Beaucoup de responsables politiques actuels continuent de se revendiquer du premier président de la Ve République. Il faudrait, pourtant, s’émanciper d’un personnage d’une époque bien différente à la nôtre.
Réinventer, usurper de Gaulle, est un sport national. Deux enjeux questionnent son héritage : la crise politique et la défense. Notre incapacité à imaginer des remèdes proviendrait-elle d’une malédiction gaulliste ? Les fameux boomers s’en rappellent, tout allait mieux aux débuts de la Ve République : stabilité politique, sortie de la guerre d’Algérie, prospérité et une France respectée sur la scène internationale en particulier avec la bombe atomique. Certes les Trente Glorieuses sont idéalisées car on a la nostalgie de son enfance. Aujourd’hui, cela aggrave les ressentiments vis-à-vis de la classe politique, construit une image de déclin qui irrigue les strates de la société et pose la question de la recherche du nouveau de Gaulle.

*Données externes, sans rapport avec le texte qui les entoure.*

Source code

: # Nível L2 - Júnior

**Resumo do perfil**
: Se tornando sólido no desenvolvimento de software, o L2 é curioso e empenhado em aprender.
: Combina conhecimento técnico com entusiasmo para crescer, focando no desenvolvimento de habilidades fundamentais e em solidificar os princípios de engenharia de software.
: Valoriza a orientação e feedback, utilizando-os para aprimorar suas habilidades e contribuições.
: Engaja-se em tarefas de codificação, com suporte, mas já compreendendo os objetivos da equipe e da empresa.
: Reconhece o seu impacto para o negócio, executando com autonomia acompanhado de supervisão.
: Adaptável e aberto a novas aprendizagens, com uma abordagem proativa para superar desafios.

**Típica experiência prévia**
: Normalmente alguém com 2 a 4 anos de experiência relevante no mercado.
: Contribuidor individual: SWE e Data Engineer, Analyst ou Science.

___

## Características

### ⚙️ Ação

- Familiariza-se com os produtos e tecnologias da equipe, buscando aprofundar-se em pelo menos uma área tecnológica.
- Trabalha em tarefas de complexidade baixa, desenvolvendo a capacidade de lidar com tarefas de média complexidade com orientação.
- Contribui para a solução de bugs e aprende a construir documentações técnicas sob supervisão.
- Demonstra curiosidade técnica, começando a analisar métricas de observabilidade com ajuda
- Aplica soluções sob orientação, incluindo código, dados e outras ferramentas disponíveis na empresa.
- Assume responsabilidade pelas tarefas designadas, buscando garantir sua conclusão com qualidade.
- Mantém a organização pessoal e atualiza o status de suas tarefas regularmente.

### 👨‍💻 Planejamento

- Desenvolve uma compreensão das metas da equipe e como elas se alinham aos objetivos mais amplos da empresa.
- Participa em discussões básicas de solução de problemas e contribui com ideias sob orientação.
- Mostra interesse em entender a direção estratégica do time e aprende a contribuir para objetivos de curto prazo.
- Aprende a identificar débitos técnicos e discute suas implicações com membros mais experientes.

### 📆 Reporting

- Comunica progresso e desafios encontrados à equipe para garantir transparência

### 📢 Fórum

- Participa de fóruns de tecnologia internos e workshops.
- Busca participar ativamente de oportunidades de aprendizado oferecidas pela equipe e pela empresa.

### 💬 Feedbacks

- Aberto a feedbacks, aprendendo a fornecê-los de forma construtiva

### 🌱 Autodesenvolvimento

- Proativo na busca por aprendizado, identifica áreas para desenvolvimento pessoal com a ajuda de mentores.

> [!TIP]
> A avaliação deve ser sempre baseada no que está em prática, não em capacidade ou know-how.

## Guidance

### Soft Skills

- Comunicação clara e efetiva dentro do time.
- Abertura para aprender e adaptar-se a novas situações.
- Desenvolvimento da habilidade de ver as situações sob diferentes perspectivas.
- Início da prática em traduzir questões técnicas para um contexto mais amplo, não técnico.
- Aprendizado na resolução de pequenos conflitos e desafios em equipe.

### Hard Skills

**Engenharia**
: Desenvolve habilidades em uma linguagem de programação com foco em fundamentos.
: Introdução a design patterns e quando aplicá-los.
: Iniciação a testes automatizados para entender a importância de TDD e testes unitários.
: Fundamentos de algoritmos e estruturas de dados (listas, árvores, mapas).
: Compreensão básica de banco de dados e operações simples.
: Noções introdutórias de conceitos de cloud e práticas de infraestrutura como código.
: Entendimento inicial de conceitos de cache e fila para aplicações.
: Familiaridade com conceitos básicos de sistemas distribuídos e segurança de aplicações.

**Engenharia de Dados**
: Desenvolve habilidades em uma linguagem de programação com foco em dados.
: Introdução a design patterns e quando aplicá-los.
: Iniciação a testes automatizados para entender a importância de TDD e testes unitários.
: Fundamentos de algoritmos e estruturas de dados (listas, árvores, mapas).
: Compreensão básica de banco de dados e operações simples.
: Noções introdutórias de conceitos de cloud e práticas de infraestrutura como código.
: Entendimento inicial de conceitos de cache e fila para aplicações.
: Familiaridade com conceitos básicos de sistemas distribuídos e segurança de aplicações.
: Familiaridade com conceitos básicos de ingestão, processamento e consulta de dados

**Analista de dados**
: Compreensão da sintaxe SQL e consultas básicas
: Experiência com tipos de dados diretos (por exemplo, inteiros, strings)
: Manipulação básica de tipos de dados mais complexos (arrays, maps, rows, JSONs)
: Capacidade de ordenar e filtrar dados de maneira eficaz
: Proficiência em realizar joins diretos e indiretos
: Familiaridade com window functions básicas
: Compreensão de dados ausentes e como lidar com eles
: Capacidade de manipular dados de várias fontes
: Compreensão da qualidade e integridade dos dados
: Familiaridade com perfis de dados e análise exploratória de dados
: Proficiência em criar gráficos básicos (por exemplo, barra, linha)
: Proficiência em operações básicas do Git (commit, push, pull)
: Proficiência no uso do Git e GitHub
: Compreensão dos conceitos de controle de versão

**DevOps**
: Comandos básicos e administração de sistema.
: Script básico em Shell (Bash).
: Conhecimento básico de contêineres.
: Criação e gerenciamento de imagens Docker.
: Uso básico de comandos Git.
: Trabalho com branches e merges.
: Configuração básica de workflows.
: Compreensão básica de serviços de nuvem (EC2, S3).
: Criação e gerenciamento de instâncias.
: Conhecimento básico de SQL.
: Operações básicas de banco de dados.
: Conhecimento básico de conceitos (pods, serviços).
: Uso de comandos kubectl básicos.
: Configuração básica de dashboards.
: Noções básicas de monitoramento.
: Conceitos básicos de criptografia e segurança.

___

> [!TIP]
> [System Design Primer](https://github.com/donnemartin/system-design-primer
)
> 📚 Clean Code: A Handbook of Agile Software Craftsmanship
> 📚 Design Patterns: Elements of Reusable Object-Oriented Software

Différencier le gaullisme de ce qui est gaullien
Or, dans la crise politique intérieure et dans le retour des menaces géopolitiques, nous vivons dans l’illusion du passé. Outre ses faces sombres, la Ve République a été parlementaire à ses débuts : les budgets de défense étaient difficiles à voter et le gouvernement tombe sur une motion de censure en 1962. Surtout, jusqu’à la réforme du quinquennat en 2000, le président fixait essentiellement les grandes orientations pour laisser le gouvernement s’exposer. En politique européenne, de Gaulle échoue à créer une union politique, le plan Fouchet, pour établir une défense commune appuyée sur la dissuasion française. L’indépendance nationale n’était pas la neutralité mais cette idée a été reconstruite par le RPR de Jacques Chirac qui voyait en 1978 dans l’Europe «le parti de l’étranger» à des fins de distinction du président non gaulliste, Valéry Giscard d’Estaing. D’où la nécessité de différencier le gaullisme, revendication de l’héritage, de ce qui est gaullien : de Gaulle lui-même.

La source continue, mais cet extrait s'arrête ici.